By Emily Drooby
As Nermina Markisic marched towards her future on Jan. 21, she couldn’t help but think about her family’s past. They fled Islamic persecution and the Bosnian war.
“My family came to the United States as refugees with my baby sister and my grandmother and my uncle,” she explained. “It was the ethnic cleansing, religious persecution and genocide of the Bosnian people, so it was really hard to live there for a while — not just because of the war, but because of the intolerance that existed within the region.”
Her family escaped to America and settled in Brooklyn in 1995. They had nermina just a few years later.
But at St. James Cathedral Basilica, their struggle paid off as Nermina’s parents watched their daughter graduate from St. Francis College at the top of her class.
“I’m just happy, I can’t explain,” said Mirsada Markisic, Nermina’s mother. “I’m telling my friends, ‘Don’t you see my wings? I folded them for now, but I’m flying.’ I’m flying.
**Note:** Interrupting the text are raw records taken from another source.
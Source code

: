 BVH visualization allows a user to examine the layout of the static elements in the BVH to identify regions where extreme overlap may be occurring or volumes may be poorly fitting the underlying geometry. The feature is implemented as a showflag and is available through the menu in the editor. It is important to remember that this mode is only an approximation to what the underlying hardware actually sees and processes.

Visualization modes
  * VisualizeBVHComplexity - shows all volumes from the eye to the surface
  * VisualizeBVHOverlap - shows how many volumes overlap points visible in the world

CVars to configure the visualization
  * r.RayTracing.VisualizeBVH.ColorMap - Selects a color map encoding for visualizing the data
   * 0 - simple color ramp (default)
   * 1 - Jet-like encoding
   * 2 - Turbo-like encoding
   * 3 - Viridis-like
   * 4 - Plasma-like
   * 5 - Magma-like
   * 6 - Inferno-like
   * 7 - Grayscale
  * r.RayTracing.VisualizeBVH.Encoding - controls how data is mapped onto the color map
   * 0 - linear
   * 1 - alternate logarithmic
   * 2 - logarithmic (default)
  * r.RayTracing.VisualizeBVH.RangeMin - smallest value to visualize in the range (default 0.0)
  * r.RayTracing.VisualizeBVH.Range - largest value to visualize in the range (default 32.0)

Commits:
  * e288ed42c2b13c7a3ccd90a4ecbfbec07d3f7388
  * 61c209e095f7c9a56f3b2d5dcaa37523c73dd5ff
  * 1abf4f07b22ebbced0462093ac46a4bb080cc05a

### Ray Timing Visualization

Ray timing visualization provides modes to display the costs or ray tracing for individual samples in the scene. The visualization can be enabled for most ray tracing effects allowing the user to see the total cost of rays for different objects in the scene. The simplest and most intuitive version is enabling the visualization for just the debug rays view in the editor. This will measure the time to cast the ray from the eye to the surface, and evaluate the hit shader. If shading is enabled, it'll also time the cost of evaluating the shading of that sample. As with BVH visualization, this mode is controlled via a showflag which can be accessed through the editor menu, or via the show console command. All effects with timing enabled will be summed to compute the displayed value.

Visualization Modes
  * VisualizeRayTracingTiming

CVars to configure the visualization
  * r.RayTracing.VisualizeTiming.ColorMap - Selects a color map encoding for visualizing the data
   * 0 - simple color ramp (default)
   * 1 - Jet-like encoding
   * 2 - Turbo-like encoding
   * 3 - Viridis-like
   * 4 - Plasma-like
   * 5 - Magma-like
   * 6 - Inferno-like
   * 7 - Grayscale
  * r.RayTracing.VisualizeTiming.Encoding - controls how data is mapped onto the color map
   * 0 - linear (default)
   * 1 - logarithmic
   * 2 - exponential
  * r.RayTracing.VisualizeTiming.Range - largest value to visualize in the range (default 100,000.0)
She’s just going to make a mark on the world.”
“In order for us to be where we are today, somebody down the line had to struggle,” Nermina said during her commencement speech: “My mother and my father are the ones that had to fight, quite literally, so I can be where I am today.”
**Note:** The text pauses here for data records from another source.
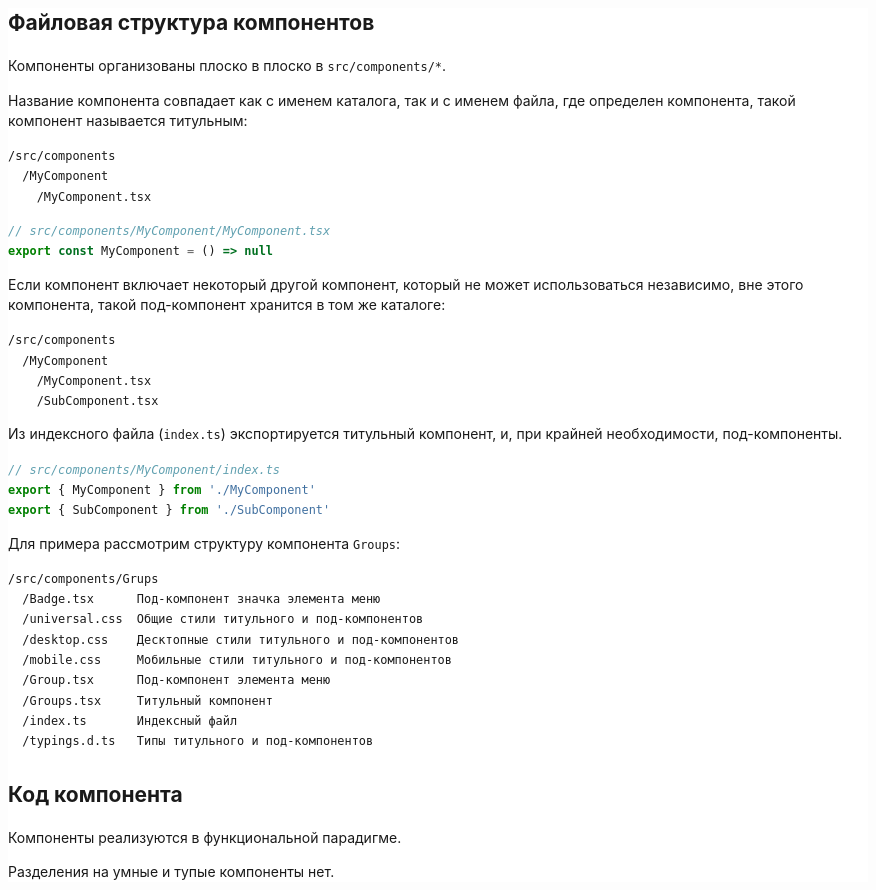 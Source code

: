 ## Файловая структура компонентов

Компоненты организованы плоско в плоско в `src/components/*`.

Название компонента совпадает как с именем каталога, так и с именем файла, где определен компонента, такой компонент называется титульным:

```
/src/components
  /MyComponent
    /MyComponent.tsx
```

```typescript
// src/components/MyComponent/MyComponent.tsx
export const MyComponent = () => null
```

Если компонент включает некоторый другой компонент, который не может использоваться независимо, вне этого компонента, такой под-компонент хранится в том же каталоге:

```
/src/components
  /MyComponent
    /MyComponent.tsx
    /SubComponent.tsx
```

Из индексного файла (`index.ts`) экспортируется титульный компонент, и, при крайней необходимости, под-компоненты.

```typescript
// src/components/MyComponent/index.ts
export { MyComponent } from './MyComponent'
export { SubComponent } from './SubComponent'
```

Для примера рассмотрим структуру компонента `Groups`:

```
/src/components/Grups
  /Badge.tsx      Под-компонент значка элемента меню
  /universal.css  Общие стили титульного и под-компонентов
  /desktop.css    Десктопные стили титульного и под-компонентов
  /mobile.css     Мобильные стили титульного и под-компонентов
  /Group.tsx      Под-компонент элемента меню
  /Groups.tsx     Титульный компонент
  /index.ts       Индексный файл
  /typings.d.ts   Типы титульного и под-компонентов
```

## Код компонента

Компоненты реализуются в функциональной парадигме.

Разделения на умные и тупые компоненты нет.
Nermina honored her past with both her words and with a cap dedicated to her uncle who died in the war, using her family and her country’s struggle as motivation to strive for success.
“My dad has worked really hard to make life comfortable for us, and that’s the reason why I work hard every day. So they don’t feel like they came here for no reason,” she said.
Up next for Nermina: she’ll be applying to law school to study international law, and one day hopes to give back to Bosnia.